--- Material shown Enclosed Below ---

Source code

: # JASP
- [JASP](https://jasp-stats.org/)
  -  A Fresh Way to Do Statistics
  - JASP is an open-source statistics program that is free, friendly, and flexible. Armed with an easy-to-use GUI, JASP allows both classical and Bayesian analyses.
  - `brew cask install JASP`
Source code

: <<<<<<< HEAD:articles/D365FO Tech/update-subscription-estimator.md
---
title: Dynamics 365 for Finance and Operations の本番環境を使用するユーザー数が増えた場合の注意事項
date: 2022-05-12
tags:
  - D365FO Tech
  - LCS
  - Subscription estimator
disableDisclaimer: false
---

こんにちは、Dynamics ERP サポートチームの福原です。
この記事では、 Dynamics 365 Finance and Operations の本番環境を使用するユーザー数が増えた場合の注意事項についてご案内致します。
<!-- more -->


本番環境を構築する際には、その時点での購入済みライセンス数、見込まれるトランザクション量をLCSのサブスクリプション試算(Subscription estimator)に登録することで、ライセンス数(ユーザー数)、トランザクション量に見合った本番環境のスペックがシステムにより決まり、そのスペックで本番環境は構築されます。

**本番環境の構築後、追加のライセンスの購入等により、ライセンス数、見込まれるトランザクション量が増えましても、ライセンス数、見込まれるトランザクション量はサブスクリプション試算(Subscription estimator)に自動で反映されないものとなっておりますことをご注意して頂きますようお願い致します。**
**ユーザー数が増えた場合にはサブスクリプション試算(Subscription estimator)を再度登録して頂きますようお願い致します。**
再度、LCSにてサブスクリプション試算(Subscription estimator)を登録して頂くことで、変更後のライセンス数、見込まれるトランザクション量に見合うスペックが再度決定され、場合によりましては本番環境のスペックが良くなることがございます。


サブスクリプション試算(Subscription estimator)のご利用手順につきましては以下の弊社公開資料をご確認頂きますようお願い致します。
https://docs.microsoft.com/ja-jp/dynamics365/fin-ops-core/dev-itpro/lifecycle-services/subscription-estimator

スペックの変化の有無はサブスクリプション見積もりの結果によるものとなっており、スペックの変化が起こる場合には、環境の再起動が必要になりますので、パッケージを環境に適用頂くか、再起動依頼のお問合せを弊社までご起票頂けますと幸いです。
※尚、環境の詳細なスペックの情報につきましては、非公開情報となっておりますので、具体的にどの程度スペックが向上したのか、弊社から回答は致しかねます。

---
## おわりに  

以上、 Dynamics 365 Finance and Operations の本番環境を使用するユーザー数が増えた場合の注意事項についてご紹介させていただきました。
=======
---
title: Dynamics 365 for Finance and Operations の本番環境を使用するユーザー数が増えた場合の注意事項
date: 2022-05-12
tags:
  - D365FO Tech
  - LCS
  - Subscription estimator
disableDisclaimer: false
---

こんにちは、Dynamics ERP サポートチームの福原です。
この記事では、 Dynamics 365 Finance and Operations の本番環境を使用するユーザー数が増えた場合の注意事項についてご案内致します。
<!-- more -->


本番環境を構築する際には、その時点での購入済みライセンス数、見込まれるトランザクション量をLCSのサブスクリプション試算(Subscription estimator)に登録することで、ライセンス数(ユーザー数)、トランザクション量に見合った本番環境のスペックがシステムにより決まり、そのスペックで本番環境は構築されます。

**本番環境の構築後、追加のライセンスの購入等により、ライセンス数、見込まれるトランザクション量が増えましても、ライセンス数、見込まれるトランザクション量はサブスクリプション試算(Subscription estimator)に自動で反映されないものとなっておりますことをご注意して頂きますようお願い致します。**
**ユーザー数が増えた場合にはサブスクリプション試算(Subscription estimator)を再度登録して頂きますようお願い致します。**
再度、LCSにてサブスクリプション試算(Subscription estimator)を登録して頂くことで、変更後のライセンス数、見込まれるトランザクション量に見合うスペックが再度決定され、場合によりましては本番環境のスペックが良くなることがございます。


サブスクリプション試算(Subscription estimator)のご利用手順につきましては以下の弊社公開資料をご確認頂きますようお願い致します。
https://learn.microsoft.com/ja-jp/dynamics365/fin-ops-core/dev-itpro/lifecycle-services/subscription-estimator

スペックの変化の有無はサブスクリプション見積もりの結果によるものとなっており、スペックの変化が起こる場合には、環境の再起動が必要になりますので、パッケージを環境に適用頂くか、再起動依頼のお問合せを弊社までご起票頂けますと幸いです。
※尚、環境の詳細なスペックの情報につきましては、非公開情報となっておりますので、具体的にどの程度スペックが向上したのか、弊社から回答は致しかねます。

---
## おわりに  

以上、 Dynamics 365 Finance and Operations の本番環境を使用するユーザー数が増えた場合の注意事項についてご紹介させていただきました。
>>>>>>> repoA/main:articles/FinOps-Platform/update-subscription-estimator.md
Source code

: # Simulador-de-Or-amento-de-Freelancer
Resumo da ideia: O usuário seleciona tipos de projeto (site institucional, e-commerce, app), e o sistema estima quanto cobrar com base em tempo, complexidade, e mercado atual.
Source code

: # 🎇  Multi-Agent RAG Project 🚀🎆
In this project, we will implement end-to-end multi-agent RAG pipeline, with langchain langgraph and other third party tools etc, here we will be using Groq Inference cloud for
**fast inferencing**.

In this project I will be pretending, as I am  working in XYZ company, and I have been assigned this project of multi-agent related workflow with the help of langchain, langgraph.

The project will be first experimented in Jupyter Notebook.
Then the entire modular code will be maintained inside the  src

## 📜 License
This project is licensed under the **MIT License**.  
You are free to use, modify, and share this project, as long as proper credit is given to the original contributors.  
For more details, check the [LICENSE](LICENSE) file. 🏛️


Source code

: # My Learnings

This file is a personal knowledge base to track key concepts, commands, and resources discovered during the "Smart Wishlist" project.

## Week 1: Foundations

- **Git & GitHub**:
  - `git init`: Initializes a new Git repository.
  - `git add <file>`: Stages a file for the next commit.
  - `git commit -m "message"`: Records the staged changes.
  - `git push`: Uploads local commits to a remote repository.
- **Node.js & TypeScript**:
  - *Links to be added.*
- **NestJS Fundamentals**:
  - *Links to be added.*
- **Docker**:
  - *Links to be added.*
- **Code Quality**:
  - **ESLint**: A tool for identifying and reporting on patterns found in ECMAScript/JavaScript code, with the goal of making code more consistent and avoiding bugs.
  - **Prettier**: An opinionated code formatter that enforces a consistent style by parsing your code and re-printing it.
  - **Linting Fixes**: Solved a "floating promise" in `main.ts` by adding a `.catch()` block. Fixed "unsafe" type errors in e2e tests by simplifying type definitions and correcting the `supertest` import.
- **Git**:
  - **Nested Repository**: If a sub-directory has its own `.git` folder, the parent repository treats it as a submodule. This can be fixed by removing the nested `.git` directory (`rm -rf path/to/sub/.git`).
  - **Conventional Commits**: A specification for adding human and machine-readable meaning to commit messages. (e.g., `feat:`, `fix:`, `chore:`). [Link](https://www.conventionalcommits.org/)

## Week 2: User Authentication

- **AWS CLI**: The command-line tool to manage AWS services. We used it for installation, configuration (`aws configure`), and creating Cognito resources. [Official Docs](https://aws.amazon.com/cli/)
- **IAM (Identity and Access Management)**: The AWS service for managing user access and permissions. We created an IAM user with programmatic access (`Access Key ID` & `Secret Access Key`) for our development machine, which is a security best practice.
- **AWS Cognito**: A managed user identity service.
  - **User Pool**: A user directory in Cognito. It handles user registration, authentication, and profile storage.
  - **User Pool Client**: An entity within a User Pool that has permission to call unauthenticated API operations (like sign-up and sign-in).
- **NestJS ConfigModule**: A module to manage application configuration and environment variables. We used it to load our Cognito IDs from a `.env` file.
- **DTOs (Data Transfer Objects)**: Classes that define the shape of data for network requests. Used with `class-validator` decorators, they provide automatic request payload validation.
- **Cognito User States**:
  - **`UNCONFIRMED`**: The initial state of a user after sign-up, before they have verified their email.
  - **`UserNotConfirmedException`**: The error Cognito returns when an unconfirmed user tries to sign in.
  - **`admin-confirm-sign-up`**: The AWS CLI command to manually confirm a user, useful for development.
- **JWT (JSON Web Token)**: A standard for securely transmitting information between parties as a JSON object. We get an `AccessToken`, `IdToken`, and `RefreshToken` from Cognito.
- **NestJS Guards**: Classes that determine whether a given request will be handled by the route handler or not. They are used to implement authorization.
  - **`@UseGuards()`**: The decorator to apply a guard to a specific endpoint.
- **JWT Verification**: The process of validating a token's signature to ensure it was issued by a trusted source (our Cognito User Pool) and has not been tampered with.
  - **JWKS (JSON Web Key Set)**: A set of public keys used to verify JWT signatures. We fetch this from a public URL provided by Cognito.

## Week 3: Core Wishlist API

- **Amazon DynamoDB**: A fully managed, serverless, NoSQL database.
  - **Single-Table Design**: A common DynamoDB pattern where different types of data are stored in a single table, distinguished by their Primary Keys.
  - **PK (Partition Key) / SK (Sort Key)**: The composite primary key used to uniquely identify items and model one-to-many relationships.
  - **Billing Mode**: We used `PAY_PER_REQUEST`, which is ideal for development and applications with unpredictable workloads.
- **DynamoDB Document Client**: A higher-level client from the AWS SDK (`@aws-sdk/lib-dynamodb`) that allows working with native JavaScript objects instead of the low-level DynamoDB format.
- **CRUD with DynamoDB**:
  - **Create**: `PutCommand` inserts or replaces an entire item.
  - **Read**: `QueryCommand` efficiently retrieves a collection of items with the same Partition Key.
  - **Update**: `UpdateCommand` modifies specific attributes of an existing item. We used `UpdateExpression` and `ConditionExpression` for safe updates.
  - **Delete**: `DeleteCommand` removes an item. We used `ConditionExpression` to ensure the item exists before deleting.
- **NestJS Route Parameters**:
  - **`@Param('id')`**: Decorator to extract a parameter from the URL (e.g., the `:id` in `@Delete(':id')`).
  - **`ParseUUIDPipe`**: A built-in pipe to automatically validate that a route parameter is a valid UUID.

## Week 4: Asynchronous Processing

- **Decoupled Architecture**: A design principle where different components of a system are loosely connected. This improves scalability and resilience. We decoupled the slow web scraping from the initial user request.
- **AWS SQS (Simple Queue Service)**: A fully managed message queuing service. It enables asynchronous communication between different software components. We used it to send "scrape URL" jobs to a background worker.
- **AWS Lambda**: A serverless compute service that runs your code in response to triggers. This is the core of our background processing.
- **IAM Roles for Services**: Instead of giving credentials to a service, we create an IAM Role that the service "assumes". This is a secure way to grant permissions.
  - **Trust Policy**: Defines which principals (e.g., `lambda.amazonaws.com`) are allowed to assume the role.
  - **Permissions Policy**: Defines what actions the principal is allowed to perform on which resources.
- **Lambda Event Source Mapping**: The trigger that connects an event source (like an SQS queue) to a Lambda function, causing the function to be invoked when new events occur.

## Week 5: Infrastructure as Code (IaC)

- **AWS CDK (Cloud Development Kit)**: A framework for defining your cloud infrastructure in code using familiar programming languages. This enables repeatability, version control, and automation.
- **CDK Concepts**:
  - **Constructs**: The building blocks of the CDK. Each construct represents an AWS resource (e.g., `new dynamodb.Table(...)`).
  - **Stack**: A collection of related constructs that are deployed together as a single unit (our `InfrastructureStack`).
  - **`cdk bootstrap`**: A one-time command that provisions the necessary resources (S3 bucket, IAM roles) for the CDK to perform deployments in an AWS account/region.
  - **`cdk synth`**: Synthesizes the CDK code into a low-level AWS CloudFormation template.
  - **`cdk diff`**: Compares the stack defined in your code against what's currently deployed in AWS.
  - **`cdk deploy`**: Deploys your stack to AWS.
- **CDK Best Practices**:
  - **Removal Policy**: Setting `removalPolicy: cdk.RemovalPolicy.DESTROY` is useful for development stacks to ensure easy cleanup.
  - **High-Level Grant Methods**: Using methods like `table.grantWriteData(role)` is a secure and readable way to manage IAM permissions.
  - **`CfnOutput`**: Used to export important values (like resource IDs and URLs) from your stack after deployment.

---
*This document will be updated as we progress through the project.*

--- End of Enclosed Material shown ---

Instructions for the task: One line above contains "stack to AWS.". Output that line and each one after it, word for word, and nothing else.

Result for this task:
  - **`cdk deploy`**: Deploys your stack to AWS.
- **CDK Best Practices**:
  - **Removal Policy**: Setting `removalPolicy: cdk.RemovalPolicy.DESTROY` is useful for development stacks to ensure easy cleanup.
  - **High-Level Grant Methods**: Using methods like `table.grantWriteData(role)` is a secure and readable way to manage IAM permissions.
  - **`CfnOutput`**: Used to export important values (like resource IDs and URLs) from your stack after deployment.

---
*This document will be updated as we progress through the project.*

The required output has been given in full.